* TASK REQUIREMENTS:
All lines in the records below with the word "Clerk" must be returned.

** Opening EXERCISE DATA block **

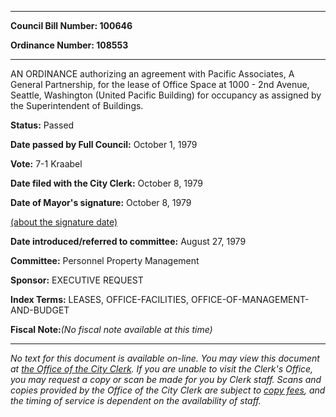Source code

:

********

**Council Bill Number: 100646**
   
**Ordinance Number: 108553**
********

 AN ORDINANCE authorizing an agreement with Pacific Associates, A General Partnership, for the lease of Office Space at 1000 - 2nd Avenue, Seattle, Washington (United Pacific Building) for occupancy as assigned by the Superintendent of Buildings.

**Status:** Passed
   
**Date passed by Full Council:** October 1, 1979
   
**Vote:** 7-1 Kraabel
   
**Date filed with the City Clerk:** October 8, 1979
   
**Date of Mayor's signature:** October 8, 1979
   
[(about the signature date)](/~public/approvaldate.htm)
   
   
   
**Date introduced/referred to committee:** August 27, 1979
   
**Committee:** Personnel Property Management
   
**Sponsor:** EXECUTIVE REQUEST
   
   
**Index Terms:** LEASES, OFFICE-FACILITIES, OFFICE-OF-MANAGEMENT-AND-BUDGET

**Fiscal Note:**_(No fiscal note available at this time)_
********

_No text for this document is available on-line. You may view this document at [the Office of the City Clerk](http://www.seattle.gov/leg/clerk/contactUs.htm). If you are unable to visit the Clerk's Office, you may request a copy or scan be made for you by Clerk staff. Scans and copies provided by the Office of the City Clerk are subject to [copy fees](http://clerk.seattle.gov/~public/clerkfees.htm), and the timing of service is dependent on the availability of staff._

** Closing EXERCISE DATA block **

* COMPLETED EXERCISE:
**Date filed with the City Clerk:** October 8, 1979
_No text for this document is available on-line. You may view this document at [the Office of the City Clerk](http://www.seattle.gov/leg/clerk/contactUs.htm). If you are unable to visit the Clerk's Office, you may request a copy or scan be made for you by Clerk staff. Scans and copies provided by the Office of the City Clerk are subject to [copy fees](http://clerk.seattle.gov/~public/clerkfees.htm), and the timing of service is dependent on the availability of staff._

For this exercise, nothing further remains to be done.